[Document images with source code]
= Beginning of Section =
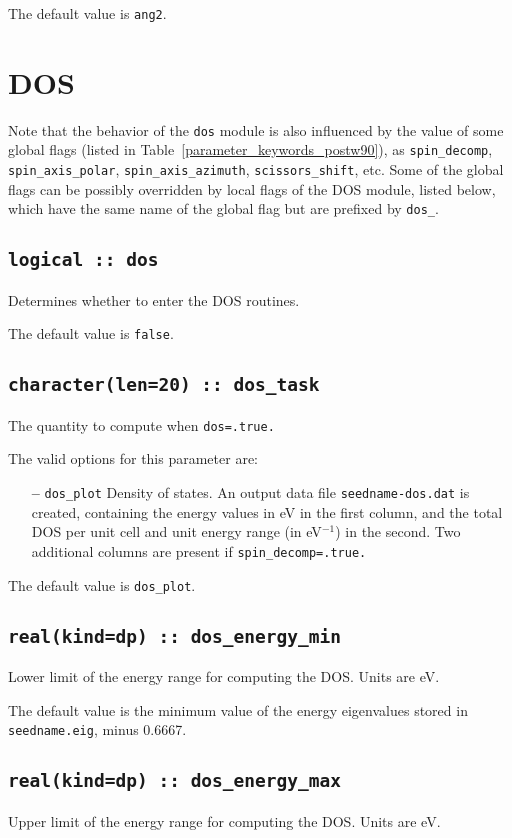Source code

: The default value is {\tt ang2}.

\clearpage
\section{DOS}
Note that the behavior of the \verb#dos# module  is also influenced by
the value of some global flags (listed in
Table~\ref{parameter_keywords_postw90}), as
\verb#spin_decomp#, \verb#spin_axis_polar#, \verb#spin_axis_azimuth#,
\verb#scissors_shift#, etc.
Some of the global flags can be possibly
overridden by local flags of the DOS module, listed below, which have
the same name of the global flag but are prefixed by \verb#dos_#.

\subsection[dos]{\tt logical :: dos}
Determines whether to enter the DOS routines.

The default value is \verb#false#.


\subsection[dos\_task]{\tt character(len=20) ::  dos\_task}
The quantity to compute when {\tt dos=.true.}

The valid options for this parameter are:
\begin{itemize}
\item[{\bf --}] \verb#dos_plot# Density of states. An output data file
  {\tt seedname-dos.dat} is created, containing the energy values in
  eV in the first column, and the total DOS per unit cell and unit
  energy range (in eV$^{-1}$) in the second. Two additional columns
  are present if {\tt spin\_decomp=.true.}
\end{itemize}


The default value is \verb#dos_plot#.


\subsection[dos\_min\_energy]{\tt real(kind=dp) :: dos\_energy\_min}
Lower limit of the energy range for computing the DOS.
Units are eV.

The default value is the minimum value of the energy eigenvalues
stored in {\tt seedname.eig}, minus 0.6667.

\subsection[dos\_max\_energy]{\tt real(kind=dp) :: dos\_energy\_max}
Upper limit of the energy range for computing the DOS.
Units are eV.

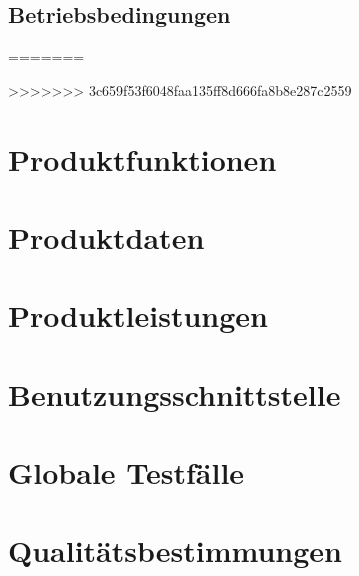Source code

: \documentclass[a4paper]{scrreprt}
\begin{document}
\section{Betriebsbedingungen}
=======



>>>>>>> 3c659f53f6048faa135ff8d666fa8b8e287c2559



\chapter{Produktfunktionen}

\chapter{Produktdaten}

\chapter{Produktleistungen}

\chapter{Benutzungsschnittstelle}

\chapter{Globale Testfälle}

\chapter{Qualitätsbestimmungen}


\clearpage
\printglossary[type=\acronymtype]
\printglossary

\listoffigures
\end{document}
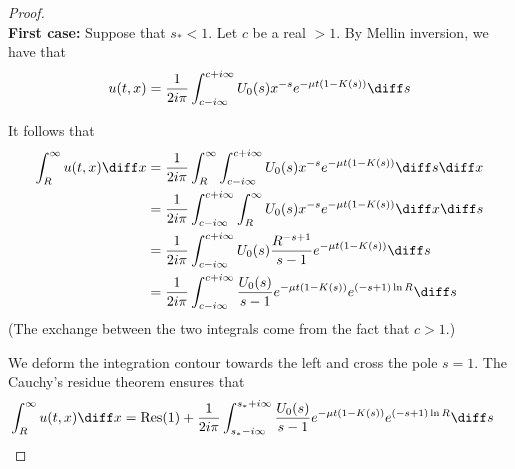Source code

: \begin{proof}\text{}\\

\textbf{First case:} Suppose that $s_* < 1$. Let $c$ be a real $>1$. 
By Mellin inversion, we have that
\begin{align*}
    u(t,x) = \frac{1}{2i\pi}\int_{c-i\infty}^{c+i\infty} U_0(s) x^{-s} e^{-\mu t(1 - K(s))} \diff s
\end{align*}

It follows that
\begin{align*}
    \int_R^\infty u(t,x) \diff x 
    &= \frac{1}{2i\pi} \int_R^\infty \int_{c-i\infty}^{c+i\infty} U_0(s) x^{-s} e^{-\mu t(1 - K(s))} \diff s \diff x \\
    &= \frac{1}{2i\pi} \int_{c-i\infty}^{c+i\infty} \int_R^\infty U_0(s) x^{-s} e^{-\mu t(1 - K(s))} \diff x \diff s \\
    &= \frac{1}{2i\pi} \int_{c-i\infty}^{c+i\infty} U_0(s) \frac{R^{-s+1}}{s-1} e^{-\mu t(1 - K(s))} \diff s \\
    &= \frac{1}{2i\pi} \int_{c-i\infty}^{c+i\infty}\frac{U_0(s)}{s-1} e^{-\mu t(1 - K(s))} e^{(-s+1)\ln R} \diff s 
\end{align*}
(The exchange between the two integrals come from the fact that $c > 1$.)

We deform the integration contour towards the left and cross the pole $s = 1$. The Cauchy's residue theorem ensures that
\begin{align}
    \int_R^\infty u(t,x) \diff x &= \mathrm{Res(1)} + \frac{1}{2i\pi} \int_{s_*-i\infty}^{s_*+i\infty} \frac{U_0(s)}{s-1} e^{-\mu t(1 - K(s))} e^{(-s+1)\ln R} \diff s
    \label{eq:cauchy1}
\end{align}


\end{proof}
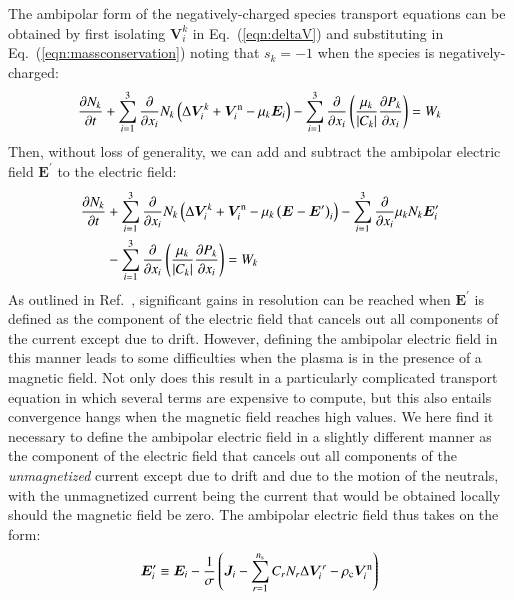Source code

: \documentclass{warpdoc}
\newcommand{\alb}{\vspace{0.1cm}\\} %
\newcommand{\mfd}{\displaystyle}
\newcommand{\ns}{{n_{\rm s}}}
\renewcommand{\vec}[1]{\bm{#1}}
\begin{document}
The ambipolar form of the negatively-charged species transport equations can be obtained by first isolating $\vec{V}_i^k$ in  Eq.\ (\ref{eqn:deltaV}) and substituting in Eq.\ (\ref{eqn:massconservation}) noting that $s_k=-1$ when the species is negatively-charged:
%
\begin{equation}
\begin{array}{l}\mfd
  \frac{\partial N_k}{\partial t} 
+ \sum_{i=1}^3 \frac{\partial}{\partial x_i}  N_k \left(  \Delta \vec{V}_i^k +\vec{V}^{\rm n}_i - \mu_k  \vec{E}_i
\right) 
- \sum_{i=1}^3  \frac{\partial}{\partial x_i}  \left( 
   \frac{\mu_k }{|C_k|} \frac{\partial P_k}{\partial x_i}
\right) 
= W_k
\end{array}
\end{equation}
%
Then, without loss of generality, we can add and subtract the ambipolar electric field $\vec{E}^\prime$ to the electric field:
%
\begin{align}
  \frac{\partial N_k}{\partial t} 
&+ \sum_{i=1}^3 \frac{\partial}{\partial x_i}  N_k \left(  \Delta \vec{V}_i^k +\vec{V}^{\rm n}_i - \mu_k  \left(\vec{E} -\vec{E}^\prime  \right)_i
\right) 
- \sum_{i=1}^3  \frac{\partial}{\partial x_i}  \mu_k N_k \vec{E}^\prime_i \nonumber\alb
&- \sum_{i=1}^3  \frac{\partial}{\partial x_i}  \left( 
   \frac{\mu_k }{|C_k|} \frac{\partial P_k}{\partial x_i}
\right) 
= W_k
\label{eqn:negspecies1}
\end{align}
%
As outlined in Ref.\ \cite{jcp:2014:parent}, significant gains in resolution can be reached when $\vec{E}^\prime$ is defined as the component of the electric field that cancels out all components of the current except due to drift. However, defining the ambipolar electric field  in this manner leads to some difficulties when the plasma is in the presence of a magnetic field. Not only does this result in a particularly complicated transport equation in which several terms are expensive to compute, but this  also entails convergence hangs when the magnetic field reaches high values. We here find it necessary to define the ambipolar electric field in a slightly different manner as the component of the electric field that cancels out all components of the \emph{unmagnetized} current except due to drift and due to the motion of the neutrals, with the unmagnetized current being the current that would be obtained locally should the magnetic field be zero. The ambipolar electric field thus takes on the form:
%
\begin{equation}
 \vec{E}_i^\prime \equiv \vec{E}_i - \frac{1}{\sigma} \left(\vec{J}_i-\sum_{r=1}^\ns C_r N_r \Delta \vec{V}_i^r -\rho_{\rm c} \vec{V}_i^{\rm n} \right)
 \label{eqn:Eprimedefinition}
\end{equation}
\end{document}
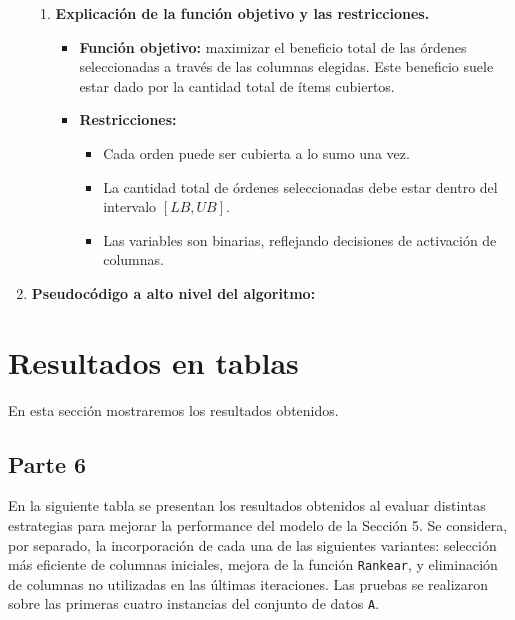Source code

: \documentclass[a4paper,12pt]{article}
\begin{document}
\begin{enumerate}[label=(\alph*), leftmargin=2em]
\begin{enumerate}[label=\roman*., leftmargin=0.2em]
        \item \textbf{Explicación de la función objetivo y las restricciones.}

        \begin{itemize}
            \item \textbf{Función objetivo:} maximizar el beneficio total de las órdenes seleccionadas a través de las columnas elegidas. Este beneficio suele estar dado por la cantidad total de ítems cubiertos.
            
            \item \textbf{Restricciones:}
            \begin{itemize}
                \item Cada orden puede ser cubierta a lo sumo una vez.
                \item La cantidad total de órdenes seleccionadas debe estar dentro del intervalo \([LB, UB]\).
                \item Las variables son binarias, reflejando decisiones de activación de columnas.
            \end{itemize}
        \end{itemize}

    \end{enumerate}


    \item \textbf{Pseudocódigo a alto nivel del algoritmo:}
\end{enumerate}

\clearpage

\section{Resultados en tablas}
En esta sección mostraremos los resultados obtenidos.

\subsection{Parte 6}
En la siguiente tabla se presentan los resultados obtenidos al evaluar distintas estrategias para mejorar la performance del modelo de la Sección 5. Se considera, por separado, la incorporación de cada una de las siguientes variantes: selección más eficiente de columnas iniciales, mejora de la función \texttt{Rankear}, y eliminación de columnas no utilizadas en las últimas iteraciones. Las pruebas se realizaron sobre las primeras cuatro instancias del conjunto de datos \texttt{A}.
\end{document}
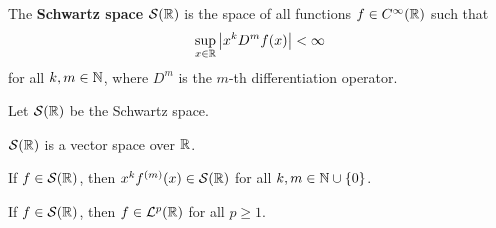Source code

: \begin{definition}
    The \textbf{Schwartz space} $\mathcal{S}(\mathbb{R})$ is the space of all functions $f\in C^\infty(\mathbb{R})$ such that 
    \begin{equation*}
        \sup_{x\in\mathbb{R}}\left\lvert {x^k D^m f(x)} \right\rvert < \infty
    \end{equation*}
    for all $k,m\in\mathbb{N}$, where $D^m$ is the $m$-th differentiation operator.
\end{definition}

\begin{proposition}\label{prop:schwartz_space}
    Let $\mathcal{S}(\mathbb{R})$ be the Schwartz space. 
    \begin{thmenum}
        \item $\mathcal{S}(\mathbb{R})$ is a vector space over $\mathbb{R}$.
        \item If $f\in\mathcal{S}(\mathbb{R})$, then $x^kf^{(m)}(x)\in\mathcal{S}(\mathbb{R})$ for all $k,m\in\mathbb{N}\cup\left\{ {0} \right\}$. 
        \item If $f\in\mathcal{S}(\mathbb{R})$, then $f\in\mathcal{L}^p(\mathbb{R})$ for all $p\geq 1$. 
    \end{thmenum}
\end{proposition}
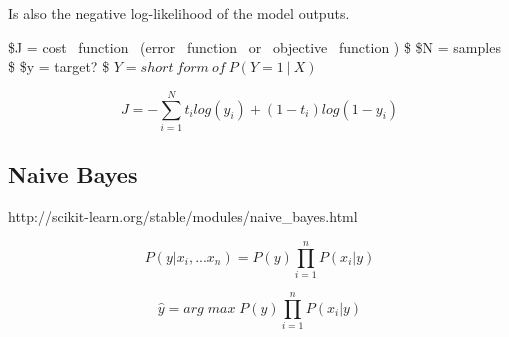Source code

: \documentclass[11pt]{article}
\begin{document}
Is also the negative log-likelihood of the model outputs.

    \$J = cost ~function ~(error ~function ~or ~objective ~function ) \$ \$N
= samples \$ \$y = target? \$ \(Y = short \ form \ of \ P(Y=1 \ | \ X)\)

    \[J = - \sum_{i = 1}^{N} t_{i}log(y_{i}) + (1 - t_{i})log(1 - y_{i})\]

    \hypertarget{naive-bayes}{%
\subsection{Naive Bayes}\label{naive-bayes}}

    http://scikit-learn.org/stable/modules/naive\_bayes.html

    \[P(y|x_{i},...x_{n}) = P(y) \prod_{i=1}^{n} P(x_{i}|y) \]

    \[\hat{y} = arg\;  max\; P(y) \prod_{i=1}^{n} P(x_{i}|y)\]


    
    
    
    
\end{document}
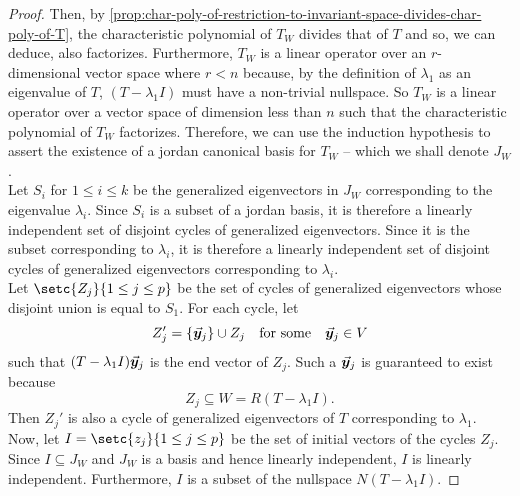 \documentclass[../MathsNotesBase.tex]{subfiles}
\begin{document}
{\begin{proof}
			Then, by \autoref{prop:char-poly-of-restriction-to-invariant-space-divides-char-poly-of-T}, the characteristic polynomial of $T_W$ divides that of $T$ and so, we can deduce, also factorizes. Furthermore, $T_W$ is a linear operator over an $r$-dimensional vector space where ${ r < n }$ because, by the definition of $\lambda_1$ as an eigenvalue of $T$, ${ (T - \lambda_1 I) }$ must have a non-trivial nullspace. So $T_W$ is a linear operator over a vector space of dimension less than $n$ such that the characteristic polynomial of $T_W$ factorizes. Therefore, we can use the induction hypothesis to assert the existence of a jordan canonical basis for $T_W$ -- which we shall denote $J_W$.\\
			
			Let $S_i$ for ${ 1 \leq i \leq k }$ be the generalized eigenvectors in $J_W$ corresponding to the eigenvalue $\lambda_i$. Since $S_i$ is a subset of a jordan basis, it is therefore a linearly independent set of disjoint cycles of generalized eigenvectors. Since it is the subset corresponding to $\lambda_i$, it is therefore a linearly independent set of disjoint cycles of generalized eigenvectors corresponding to $\lambda_i$.\\
			
			Let ${ \setc{Z_j}{1 \leq j \leq p} }$ be the set of cycles of generalized eigenvectors whose disjoint union is equal to $S_1$. For each cycle, let
			\[ Z_j' = \{\vec{\bm{y}}_j\} \cup Z_j \hspace{10pt}\text{for some}\hspace{10pt} \vec{\bm{y}}_j \in V \]
			such that ${ (T - \lambda_1 I)\vec{\bm{y}}_j }$ is the end vector of $Z_j$. Such a $\vec{\bm{y}}_j$ is guaranteed to exist because 
			\[ Z_j \subseteq W = R(T - \lambda_1 I). \]
			Then $Z_j'$ is also a cycle of generalized eigenvectors of $T$ corresponding to $\lambda_1$.\\
			Now, let ${ I = \setc{z_j}{1 \leq j \leq p} }$ be the set of initial vectors of the cycles $Z_j$. Since ${ I \subseteq J_W }$ and $J_W$ is a basis and hence linearly independent, $I$ is linearly independent. Furthermore, $I$ is a subset of the nullspace ${ N(T - \lambda_1 I) }$.
			

\end{proof}}
\end{document}
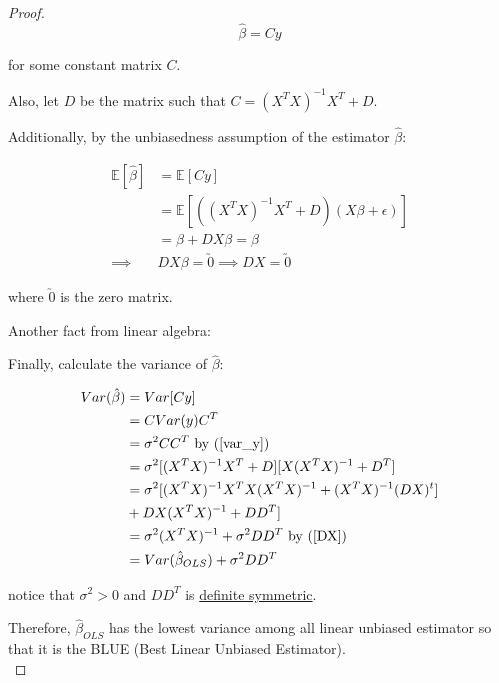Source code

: \documentclass[12pt,a4paper]{article}
\begin{document}
\begin{proof}
\[\hat\beta = Cy \]

for some constant matrix \(C\).

Also, let \(D\) be the matrix such that \(C=(X^TX)^{-1}X^T+D\).

Additionally, by the unbiasedness assumption of the estimator
\(\hat\beta\):

\begin{align}\mathbb{E}[\hat\beta]&=\mathbb{E}[Cy]\\&=\mathbb{E}[((X^TX)^{-1}X^T+D)(X\beta+\epsilon)]\\&=\beta+DX\beta=\beta\\\implies\label{DX} &DX\beta=\utilde{0}\implies DX=\utilde{0}\end{align}

where \(\utilde{0}\) is the zero matrix.

Another fact from linear algebra:

Finally, calculate the variance of \(\hat\beta\):

\begin{align}Var(\hat\beta)&=Var[Cy]\\&=CVar(y)C^T\\&=\sigma^2CC^T \text{ by (\ref{var_y})}\\&=\sigma^2[(X^TX)^{-1}X^T+D][X(X^TX)^{-1}+D^T]\\&=\sigma^2[(X^TX)^{-1}X^TX(X^TX)^{-1}+(X^TX)^{-1}(DX)^t]\\&+DX(X^TX)^{-1}+DD^T]\\&=\sigma^2(X^TX)^{-1}+\sigma^2DD^T\text{ by (\ref{DX})}\\&= Var(\hat\beta_{OLS})+\sigma^2DD^T\end{align}

notice that \(\sigma^2>0\) and \(DD^T\) is
\href{https://en.wikipedia.org/wiki/Definite_symmetric_matrix}{definite
symmetric}.

Therefore, \(\hat\beta_{OLS}\) has the lowest variance among all linear unbiased
estimator so that it is the BLUE (Best Linear Unbiased
Estimator).\\
\end{proof}
\end{document}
= End of Section =
* Task prompt:
Among the lines above, return each one holding the string "chapter".

* Result for this task:
\chapter{Produktfunktionen}
\chapter{Produktdaten}
\chapter{Produktleistungen}
\chapter{Benutzungsschnittstelle}
\chapter{Globale Testfälle}
\chapter{Qualitätsbestimmungen}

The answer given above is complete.